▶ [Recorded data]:
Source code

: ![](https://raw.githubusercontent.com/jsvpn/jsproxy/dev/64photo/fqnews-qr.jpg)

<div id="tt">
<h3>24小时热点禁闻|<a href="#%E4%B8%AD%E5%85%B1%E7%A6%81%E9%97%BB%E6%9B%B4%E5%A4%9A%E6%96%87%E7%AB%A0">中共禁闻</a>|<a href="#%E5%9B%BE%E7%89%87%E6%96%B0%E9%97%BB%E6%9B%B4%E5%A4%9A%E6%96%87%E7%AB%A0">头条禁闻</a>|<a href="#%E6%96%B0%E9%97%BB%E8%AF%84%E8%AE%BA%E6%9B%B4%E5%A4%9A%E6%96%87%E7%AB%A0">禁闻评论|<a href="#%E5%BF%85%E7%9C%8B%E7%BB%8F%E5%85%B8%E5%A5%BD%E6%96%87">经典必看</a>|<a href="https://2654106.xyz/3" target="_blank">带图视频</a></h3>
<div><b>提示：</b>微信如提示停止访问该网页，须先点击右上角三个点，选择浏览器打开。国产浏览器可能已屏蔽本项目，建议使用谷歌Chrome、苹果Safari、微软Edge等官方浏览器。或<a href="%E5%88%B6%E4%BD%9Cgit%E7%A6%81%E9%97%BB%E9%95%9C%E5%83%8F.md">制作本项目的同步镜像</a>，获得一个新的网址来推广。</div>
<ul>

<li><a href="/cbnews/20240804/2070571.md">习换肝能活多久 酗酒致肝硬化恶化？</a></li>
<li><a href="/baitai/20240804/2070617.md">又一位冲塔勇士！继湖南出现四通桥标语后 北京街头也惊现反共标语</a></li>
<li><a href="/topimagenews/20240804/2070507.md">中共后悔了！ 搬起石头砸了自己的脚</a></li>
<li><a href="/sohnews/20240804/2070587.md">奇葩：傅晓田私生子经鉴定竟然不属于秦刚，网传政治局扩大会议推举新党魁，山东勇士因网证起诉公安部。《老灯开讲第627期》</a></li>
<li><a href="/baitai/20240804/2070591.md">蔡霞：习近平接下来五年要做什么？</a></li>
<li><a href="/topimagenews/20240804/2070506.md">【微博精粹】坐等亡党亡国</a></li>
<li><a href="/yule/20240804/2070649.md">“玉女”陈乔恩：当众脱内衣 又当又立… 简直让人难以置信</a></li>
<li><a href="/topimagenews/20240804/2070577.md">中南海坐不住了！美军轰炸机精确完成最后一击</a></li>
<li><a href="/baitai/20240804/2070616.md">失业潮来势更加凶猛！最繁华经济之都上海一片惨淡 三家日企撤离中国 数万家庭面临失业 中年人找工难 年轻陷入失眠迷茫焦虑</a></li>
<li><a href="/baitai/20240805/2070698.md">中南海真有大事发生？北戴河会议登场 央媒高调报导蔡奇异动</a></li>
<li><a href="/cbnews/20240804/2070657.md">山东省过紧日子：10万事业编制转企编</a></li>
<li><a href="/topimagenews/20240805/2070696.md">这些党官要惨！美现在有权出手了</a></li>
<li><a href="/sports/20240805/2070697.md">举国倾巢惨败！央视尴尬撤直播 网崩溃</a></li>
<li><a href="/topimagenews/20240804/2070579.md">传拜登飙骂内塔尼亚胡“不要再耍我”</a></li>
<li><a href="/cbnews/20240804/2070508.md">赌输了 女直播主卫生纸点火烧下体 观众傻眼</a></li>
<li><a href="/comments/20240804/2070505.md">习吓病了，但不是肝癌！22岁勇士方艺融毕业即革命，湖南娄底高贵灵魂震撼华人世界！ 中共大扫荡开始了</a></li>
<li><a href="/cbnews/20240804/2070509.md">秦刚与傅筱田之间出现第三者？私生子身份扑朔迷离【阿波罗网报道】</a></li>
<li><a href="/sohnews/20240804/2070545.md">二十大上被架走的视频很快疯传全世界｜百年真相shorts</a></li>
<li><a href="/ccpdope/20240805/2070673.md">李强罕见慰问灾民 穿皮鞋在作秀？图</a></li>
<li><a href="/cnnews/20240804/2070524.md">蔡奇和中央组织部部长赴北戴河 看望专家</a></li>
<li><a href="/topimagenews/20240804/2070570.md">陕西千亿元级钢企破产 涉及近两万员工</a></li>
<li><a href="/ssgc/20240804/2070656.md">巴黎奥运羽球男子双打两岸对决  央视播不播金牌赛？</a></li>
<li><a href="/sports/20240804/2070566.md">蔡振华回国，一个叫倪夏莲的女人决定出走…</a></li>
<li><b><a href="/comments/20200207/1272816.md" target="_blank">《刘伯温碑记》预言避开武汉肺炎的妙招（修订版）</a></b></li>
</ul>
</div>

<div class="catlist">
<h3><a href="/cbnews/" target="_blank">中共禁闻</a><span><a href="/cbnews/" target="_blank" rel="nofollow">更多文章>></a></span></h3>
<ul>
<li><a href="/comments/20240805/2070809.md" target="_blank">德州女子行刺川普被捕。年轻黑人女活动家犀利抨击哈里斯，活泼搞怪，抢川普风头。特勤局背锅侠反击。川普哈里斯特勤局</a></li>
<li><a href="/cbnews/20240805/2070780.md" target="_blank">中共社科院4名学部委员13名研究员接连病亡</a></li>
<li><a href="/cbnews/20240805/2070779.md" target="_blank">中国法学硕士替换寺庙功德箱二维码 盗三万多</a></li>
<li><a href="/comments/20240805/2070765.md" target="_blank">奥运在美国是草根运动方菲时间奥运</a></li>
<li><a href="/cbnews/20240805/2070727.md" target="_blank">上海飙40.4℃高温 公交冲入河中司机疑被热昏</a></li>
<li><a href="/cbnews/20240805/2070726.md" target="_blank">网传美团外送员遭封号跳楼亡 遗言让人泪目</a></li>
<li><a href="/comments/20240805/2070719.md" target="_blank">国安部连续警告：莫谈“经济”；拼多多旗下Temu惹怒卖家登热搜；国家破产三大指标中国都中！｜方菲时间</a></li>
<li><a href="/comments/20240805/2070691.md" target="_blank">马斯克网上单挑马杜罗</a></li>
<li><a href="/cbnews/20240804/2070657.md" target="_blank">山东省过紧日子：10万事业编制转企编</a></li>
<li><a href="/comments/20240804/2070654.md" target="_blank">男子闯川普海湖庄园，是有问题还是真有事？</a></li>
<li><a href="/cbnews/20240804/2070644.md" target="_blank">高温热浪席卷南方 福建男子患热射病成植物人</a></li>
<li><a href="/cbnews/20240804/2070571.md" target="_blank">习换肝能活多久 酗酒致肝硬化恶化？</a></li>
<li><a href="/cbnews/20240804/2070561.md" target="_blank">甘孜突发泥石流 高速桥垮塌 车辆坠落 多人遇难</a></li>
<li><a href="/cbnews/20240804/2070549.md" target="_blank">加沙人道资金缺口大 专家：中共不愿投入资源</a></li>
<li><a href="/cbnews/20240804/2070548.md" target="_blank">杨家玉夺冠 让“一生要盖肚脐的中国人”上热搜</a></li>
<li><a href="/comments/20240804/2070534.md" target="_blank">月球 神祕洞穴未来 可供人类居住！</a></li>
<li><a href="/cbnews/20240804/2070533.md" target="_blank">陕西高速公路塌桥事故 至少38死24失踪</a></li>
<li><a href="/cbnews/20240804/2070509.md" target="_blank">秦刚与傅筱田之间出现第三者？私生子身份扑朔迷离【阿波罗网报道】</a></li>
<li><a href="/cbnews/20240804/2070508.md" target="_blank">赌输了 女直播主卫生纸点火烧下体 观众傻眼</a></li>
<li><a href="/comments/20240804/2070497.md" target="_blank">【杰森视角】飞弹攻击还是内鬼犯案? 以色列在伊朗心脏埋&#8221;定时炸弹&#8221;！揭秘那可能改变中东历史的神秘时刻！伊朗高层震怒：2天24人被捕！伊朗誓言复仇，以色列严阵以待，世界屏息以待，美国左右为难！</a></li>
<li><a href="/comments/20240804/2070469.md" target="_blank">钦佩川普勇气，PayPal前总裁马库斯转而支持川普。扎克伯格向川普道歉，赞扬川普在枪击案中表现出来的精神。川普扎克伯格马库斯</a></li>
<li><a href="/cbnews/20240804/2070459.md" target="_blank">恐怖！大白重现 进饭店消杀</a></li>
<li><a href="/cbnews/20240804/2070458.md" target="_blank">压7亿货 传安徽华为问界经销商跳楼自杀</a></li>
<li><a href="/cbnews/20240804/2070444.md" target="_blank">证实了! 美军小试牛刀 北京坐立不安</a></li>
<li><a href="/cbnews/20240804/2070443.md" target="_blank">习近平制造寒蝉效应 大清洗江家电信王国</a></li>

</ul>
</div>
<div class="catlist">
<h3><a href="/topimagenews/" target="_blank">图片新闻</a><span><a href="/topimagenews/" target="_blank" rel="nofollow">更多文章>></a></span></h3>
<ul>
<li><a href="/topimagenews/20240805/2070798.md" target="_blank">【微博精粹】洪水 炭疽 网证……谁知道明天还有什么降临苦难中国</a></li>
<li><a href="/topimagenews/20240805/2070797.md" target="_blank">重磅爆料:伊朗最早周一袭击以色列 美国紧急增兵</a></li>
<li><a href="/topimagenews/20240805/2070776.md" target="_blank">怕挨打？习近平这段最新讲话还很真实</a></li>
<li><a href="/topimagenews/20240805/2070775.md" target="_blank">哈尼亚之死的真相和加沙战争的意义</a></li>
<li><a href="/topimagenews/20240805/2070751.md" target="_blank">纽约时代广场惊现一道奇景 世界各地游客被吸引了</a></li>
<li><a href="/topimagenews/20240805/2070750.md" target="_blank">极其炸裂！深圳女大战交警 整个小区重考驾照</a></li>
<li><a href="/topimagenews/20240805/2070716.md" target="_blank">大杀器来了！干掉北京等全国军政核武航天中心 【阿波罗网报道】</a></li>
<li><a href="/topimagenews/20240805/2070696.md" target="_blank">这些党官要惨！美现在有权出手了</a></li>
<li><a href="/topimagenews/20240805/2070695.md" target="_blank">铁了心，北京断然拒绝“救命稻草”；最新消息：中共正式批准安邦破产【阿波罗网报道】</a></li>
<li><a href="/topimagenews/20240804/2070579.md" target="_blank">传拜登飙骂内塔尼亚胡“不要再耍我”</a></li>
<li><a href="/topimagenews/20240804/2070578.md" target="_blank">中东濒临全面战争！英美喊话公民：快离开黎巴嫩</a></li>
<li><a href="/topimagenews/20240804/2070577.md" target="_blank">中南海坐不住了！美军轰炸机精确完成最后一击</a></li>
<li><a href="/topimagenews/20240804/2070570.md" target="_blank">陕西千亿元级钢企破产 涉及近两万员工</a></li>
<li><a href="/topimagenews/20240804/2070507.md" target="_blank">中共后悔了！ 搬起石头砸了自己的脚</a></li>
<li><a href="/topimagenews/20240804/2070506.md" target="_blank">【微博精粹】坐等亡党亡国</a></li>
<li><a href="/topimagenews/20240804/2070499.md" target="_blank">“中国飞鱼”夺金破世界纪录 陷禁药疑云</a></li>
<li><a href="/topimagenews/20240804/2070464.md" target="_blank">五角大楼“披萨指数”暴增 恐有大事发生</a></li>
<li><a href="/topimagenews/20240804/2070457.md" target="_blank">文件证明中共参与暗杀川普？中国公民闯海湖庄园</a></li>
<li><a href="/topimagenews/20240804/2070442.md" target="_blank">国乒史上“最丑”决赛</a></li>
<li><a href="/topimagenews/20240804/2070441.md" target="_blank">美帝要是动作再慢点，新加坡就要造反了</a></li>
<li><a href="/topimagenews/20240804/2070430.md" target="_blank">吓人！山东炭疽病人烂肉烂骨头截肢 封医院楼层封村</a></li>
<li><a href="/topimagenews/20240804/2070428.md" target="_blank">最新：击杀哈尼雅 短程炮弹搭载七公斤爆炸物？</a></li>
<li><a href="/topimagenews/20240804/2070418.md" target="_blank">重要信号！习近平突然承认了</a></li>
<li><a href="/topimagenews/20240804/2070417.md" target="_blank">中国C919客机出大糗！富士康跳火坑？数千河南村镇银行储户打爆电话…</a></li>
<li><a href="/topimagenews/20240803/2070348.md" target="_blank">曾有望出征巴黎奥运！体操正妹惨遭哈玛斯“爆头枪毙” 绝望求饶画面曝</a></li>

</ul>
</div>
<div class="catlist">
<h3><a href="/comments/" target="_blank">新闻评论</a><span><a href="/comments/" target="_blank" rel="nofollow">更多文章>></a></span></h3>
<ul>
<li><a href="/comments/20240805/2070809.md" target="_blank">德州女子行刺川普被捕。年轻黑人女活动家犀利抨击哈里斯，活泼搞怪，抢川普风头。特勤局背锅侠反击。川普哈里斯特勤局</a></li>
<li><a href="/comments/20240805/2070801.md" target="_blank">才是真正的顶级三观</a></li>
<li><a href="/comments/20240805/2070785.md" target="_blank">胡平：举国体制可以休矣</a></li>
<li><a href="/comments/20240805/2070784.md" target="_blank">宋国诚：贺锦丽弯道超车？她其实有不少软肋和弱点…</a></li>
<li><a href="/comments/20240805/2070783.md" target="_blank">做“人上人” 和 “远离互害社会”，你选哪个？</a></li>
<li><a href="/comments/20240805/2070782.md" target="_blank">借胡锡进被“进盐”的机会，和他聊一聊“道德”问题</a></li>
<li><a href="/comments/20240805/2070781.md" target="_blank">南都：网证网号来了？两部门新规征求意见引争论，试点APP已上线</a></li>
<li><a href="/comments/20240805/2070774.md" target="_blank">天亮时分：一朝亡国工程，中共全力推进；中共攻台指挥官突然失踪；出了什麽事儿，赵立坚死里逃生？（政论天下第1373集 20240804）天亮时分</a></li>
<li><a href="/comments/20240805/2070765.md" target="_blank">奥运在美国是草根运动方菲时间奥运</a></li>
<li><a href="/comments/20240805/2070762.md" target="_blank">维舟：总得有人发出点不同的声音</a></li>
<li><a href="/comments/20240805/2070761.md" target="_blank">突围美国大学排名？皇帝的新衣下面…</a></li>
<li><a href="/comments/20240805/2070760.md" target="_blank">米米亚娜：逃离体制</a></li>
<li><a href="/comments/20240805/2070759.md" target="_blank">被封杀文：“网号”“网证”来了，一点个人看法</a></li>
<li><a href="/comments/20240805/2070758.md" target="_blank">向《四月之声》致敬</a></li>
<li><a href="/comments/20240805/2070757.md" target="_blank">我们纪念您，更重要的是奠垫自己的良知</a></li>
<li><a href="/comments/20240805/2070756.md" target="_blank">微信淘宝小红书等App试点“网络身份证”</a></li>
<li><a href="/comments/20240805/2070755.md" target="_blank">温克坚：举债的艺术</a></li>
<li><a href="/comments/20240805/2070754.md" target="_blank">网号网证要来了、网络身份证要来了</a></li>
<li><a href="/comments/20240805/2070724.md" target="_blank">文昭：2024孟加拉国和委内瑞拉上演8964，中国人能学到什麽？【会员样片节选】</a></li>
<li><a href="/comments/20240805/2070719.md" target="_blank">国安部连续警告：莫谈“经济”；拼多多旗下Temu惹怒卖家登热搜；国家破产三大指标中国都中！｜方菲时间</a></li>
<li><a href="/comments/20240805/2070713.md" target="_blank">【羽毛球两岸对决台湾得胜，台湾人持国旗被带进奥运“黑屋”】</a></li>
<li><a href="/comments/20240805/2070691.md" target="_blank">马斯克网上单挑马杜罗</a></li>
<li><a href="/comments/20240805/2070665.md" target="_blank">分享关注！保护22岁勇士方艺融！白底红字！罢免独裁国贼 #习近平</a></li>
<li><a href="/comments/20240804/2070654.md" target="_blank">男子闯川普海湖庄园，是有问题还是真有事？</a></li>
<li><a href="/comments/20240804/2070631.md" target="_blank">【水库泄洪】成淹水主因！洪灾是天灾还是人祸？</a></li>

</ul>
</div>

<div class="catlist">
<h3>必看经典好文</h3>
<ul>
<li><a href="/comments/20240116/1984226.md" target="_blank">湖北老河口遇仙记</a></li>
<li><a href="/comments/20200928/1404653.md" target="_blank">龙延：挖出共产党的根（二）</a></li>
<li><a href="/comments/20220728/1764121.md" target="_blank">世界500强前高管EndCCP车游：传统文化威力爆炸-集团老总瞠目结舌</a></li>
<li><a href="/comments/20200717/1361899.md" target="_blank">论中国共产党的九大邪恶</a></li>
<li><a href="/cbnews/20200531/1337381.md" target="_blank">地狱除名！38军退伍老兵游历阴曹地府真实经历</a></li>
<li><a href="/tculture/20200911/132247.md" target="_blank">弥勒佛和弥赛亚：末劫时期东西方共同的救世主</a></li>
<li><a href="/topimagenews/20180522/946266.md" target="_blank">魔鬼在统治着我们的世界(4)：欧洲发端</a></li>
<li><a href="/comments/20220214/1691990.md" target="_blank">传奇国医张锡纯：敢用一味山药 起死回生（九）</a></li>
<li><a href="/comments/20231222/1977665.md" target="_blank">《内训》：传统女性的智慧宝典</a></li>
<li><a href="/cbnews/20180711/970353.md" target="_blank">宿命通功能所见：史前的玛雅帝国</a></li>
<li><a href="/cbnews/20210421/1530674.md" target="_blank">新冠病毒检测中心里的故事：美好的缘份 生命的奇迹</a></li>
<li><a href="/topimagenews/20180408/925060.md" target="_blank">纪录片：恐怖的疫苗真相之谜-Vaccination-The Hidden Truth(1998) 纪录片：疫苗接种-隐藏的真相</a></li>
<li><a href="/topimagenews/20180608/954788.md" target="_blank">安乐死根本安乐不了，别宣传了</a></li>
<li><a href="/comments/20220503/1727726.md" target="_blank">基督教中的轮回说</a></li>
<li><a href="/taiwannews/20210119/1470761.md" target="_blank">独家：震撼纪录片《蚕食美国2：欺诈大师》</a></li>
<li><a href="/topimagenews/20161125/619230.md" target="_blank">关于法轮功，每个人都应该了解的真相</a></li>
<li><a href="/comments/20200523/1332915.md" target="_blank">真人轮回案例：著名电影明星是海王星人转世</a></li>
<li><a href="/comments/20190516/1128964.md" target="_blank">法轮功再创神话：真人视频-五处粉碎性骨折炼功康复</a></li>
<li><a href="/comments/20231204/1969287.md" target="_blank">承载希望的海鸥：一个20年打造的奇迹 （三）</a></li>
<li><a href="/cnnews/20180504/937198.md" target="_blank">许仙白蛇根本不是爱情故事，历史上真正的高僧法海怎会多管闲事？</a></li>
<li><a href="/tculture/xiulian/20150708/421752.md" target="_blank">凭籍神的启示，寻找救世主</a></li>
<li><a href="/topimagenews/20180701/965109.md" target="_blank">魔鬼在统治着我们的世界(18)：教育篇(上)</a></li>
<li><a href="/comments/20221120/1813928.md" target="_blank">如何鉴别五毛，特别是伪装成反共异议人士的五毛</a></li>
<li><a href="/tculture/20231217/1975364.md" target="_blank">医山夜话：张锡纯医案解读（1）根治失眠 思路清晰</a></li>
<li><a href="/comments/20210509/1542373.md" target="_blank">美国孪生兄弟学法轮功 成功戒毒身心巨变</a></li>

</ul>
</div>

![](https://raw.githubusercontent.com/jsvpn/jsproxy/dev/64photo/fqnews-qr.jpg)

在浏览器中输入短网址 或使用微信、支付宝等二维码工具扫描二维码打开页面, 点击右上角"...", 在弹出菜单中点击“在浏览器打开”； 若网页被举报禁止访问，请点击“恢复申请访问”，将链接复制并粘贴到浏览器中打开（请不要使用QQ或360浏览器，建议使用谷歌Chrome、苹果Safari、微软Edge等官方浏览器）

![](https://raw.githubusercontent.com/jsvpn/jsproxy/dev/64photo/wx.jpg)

▶ [BRIEF]: If a line in the records above holds the string "美军轰炸机精确完成最后一击", copy it out.

▶ [ANSWER BOX]:
<li><a href="/topimagenews/20240804/2070577.md">中南海坐不住了！美军轰炸机精确完成最后一击</a></li>
<li><a href="/topimagenews/20240804/2070577.md" target="_blank">中南海坐不住了！美军轰炸机精确完成最后一击</a></li>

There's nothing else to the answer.